The litigation document review process is demanding enough when the files being reviewed involve electronically stored information (ESI). When international parties are involved, foreign language documents may be added to the mix. For many litigation case teams, the first impulse is to begin their document review either by hiring translators or by using machine language translation software.
Just finding bilingual people to work on the review team can be problematical. It also tends to be very expensive. Sending boxes of paper to a translation service is even more expensive. Costs can range anywhere from 20-40 cents per word! $200-$300 per page is not uncommon.
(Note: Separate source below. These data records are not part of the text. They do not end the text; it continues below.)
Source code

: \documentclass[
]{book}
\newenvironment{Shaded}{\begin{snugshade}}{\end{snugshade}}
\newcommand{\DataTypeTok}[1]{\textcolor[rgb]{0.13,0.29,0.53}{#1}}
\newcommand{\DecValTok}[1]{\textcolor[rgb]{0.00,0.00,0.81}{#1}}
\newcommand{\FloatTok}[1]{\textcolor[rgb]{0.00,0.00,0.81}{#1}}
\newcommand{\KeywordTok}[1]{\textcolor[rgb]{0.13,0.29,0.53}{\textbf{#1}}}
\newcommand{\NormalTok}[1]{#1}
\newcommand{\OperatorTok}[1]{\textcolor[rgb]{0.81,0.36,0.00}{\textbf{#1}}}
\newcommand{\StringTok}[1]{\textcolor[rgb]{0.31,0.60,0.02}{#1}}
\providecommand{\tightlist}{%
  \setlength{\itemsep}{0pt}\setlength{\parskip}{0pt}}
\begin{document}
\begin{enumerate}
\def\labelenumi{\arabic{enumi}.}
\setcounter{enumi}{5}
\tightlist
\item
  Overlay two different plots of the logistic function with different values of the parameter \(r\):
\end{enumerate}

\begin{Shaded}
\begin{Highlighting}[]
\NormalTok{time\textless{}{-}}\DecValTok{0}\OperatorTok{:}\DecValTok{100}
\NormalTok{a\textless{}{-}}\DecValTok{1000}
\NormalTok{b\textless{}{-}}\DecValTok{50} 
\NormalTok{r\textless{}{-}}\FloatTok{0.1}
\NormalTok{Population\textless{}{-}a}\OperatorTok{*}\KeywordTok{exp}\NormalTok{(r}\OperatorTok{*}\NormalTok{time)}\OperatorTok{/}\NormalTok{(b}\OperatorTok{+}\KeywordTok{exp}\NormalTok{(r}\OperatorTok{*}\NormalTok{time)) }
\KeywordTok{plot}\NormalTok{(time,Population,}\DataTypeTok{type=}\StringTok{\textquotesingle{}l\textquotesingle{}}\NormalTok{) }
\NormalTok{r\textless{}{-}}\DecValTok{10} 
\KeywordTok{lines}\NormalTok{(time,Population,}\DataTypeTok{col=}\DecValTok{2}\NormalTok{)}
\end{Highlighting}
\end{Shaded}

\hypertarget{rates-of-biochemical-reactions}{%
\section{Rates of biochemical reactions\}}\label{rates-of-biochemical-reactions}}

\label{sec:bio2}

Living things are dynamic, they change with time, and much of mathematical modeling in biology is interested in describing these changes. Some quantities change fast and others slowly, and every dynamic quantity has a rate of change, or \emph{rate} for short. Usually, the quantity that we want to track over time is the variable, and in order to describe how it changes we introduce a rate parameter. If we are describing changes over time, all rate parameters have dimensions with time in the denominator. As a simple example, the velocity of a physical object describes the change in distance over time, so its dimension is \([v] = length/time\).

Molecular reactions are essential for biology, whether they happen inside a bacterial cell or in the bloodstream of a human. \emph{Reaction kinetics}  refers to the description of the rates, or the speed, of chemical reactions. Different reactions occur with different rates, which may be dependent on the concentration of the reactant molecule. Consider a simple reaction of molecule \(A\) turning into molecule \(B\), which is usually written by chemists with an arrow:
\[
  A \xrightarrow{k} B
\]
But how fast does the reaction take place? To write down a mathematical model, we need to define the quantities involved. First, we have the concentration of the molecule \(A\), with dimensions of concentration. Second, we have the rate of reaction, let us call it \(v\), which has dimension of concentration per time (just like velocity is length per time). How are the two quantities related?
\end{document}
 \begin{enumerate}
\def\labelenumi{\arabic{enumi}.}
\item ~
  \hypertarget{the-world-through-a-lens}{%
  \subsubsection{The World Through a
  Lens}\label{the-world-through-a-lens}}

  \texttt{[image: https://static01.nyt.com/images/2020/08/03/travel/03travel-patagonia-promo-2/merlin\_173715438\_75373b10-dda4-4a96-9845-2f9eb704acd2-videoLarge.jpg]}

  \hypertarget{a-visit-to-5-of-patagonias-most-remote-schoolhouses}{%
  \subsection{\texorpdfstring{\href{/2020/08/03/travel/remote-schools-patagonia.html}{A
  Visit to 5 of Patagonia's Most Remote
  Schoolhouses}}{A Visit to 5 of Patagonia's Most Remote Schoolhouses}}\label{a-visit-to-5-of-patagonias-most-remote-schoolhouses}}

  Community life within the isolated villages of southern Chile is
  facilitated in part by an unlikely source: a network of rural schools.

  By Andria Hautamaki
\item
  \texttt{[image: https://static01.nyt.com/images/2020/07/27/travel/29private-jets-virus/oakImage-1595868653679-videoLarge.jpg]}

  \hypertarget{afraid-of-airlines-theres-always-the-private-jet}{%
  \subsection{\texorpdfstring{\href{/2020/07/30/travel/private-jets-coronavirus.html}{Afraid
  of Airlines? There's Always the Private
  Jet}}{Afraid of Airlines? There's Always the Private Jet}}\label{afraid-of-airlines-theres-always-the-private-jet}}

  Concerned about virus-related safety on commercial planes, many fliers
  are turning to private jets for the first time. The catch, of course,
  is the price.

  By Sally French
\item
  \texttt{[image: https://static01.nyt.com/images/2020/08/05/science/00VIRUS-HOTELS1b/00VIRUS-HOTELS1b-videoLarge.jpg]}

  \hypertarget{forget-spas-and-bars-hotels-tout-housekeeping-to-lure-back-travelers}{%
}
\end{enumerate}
When that volume of foreign language documents (or data) amps up as it tends to do with ESI, many firms have resorted to machine (language) translation (MT). The problem with most MT programs is that they use a dictionary based translation schema which tends to translate words within sentences non-contextually. The resulting narrative is usually lacking in coherence often missing the point of the document being translated. Even if the proper mix of “trainable” MT tools are used to provide a decipherable text, the output frequently contains words evocative of but not the exact key search terms “anticipated” by native English speaking writers of the discovery order. Rather than risk missing responsive or relevant documents by “searching” for just those terms, review teams will turn to performing a page-by-page review of all the machine translated text. Plainly stated, typical searching and culling methods cannot be trusted so instead each page of the machine translated text will be reviewed.
My company’s projects regularly involve international parties and with many of these requiring the review of foreign language documents (from paper and ESI collections); we soon realized that we needed a better way to identify responsive documents other than eyeballs on each page.
For the last couple of years, our team has successfully employed a Issue Coding approach using concept categorization and searching tools. Within Concept Categorization technologies, there are several underlying and vastly different technologies competing for that space. Most of these are linguistics based systems which attempt to create a language based taxonomy. These systems do not index every word in the document collection, but rather attempt to use indexed keywords to create a categorization based upon a fixed hierarchy. One may think of a Thesaurus as a taxonomy in that it is a multi-level arrangement of the English language words. Linguistics based systems will “crawl” a document collection searching for keywords (and their frequency of use within a document) and then classify that document putting it into the group of like documents recognized as belonging to that category.
This approach works pretty well where documents have a distinct, recurring and unifying idea, as do articles, compositions, etc. Email, business correspondence and much of what is found in organizational files aren’t as thematic. Oftentimes the subject listed in an email is not even close to the actual subject of the discussion as it has morphed over multiple threads of that same email.
Most importantly though, this approach is a non-starter where foreign language documents are concerned since linguistics based Concept Categorization programs used in US litigation based projects are formed on English taxonomies.
Fortunately, the concept tools that work better for us with English language based litigation documents also work well with documents of other languages. We decided to use tools built on Latent Semantic Indexing (LSI). The software tool looks at each word or phrase in text across the document universe noting co-occurrences statistically. By recognizing these, the tool can categorize (or search across) documents conceptually. As an example, it would note that the word “riot” frequently occurs in documents with the phrase “public unrest” as well as “tear gas” and “rubber bullets”. Using this tool, if a search were performed for “riot”, any of the phrases in my example would return a hit even absent the word riot. Documents found and identified by the case team as being responsive, can then be used as exemplars to train the system to find all “similar” documents and create a resulting category.
The LSI algorithm is mathematical – it understands nothing about what the word by itself means – it creates the index by the pattern it sees. It therefore is functional across English language based text or any other language. So if a riot is described conceptually in any language, it will be captured!
In our practice, we use the LSI tool as a methodology for finding and categorizing hot documents across multiple languages. In preparation for this process, the case team and the project management team use a query methodology against the unstructured text database (all collected files and ESI) using the LSI tool for concept search. Once a sampling of particularly relevant documents is found for each interest category, we use these documents to help train each issue or hot document category. We run these against the entire document corpus to code the documents to each category.
For foreign language documents, we often lead with the LSI based concept categorization process. Not only do we create categories for documents we believe need to be reviewed, we also are categorizing for documents not responsive. This process typically reduces the collection of documents by 50% or more.
The system will also create language identification tags which will identify each non-English language document found and these will be flagged accordingly.
It is after we recognize clusters of documents that are potentially responsive that we then apply MT to only those documents necessary for review. After MT provides an English rendering, we review. From these documents, the handful of documents believed to be highly relevant can then be human translated so they can be used as evidence.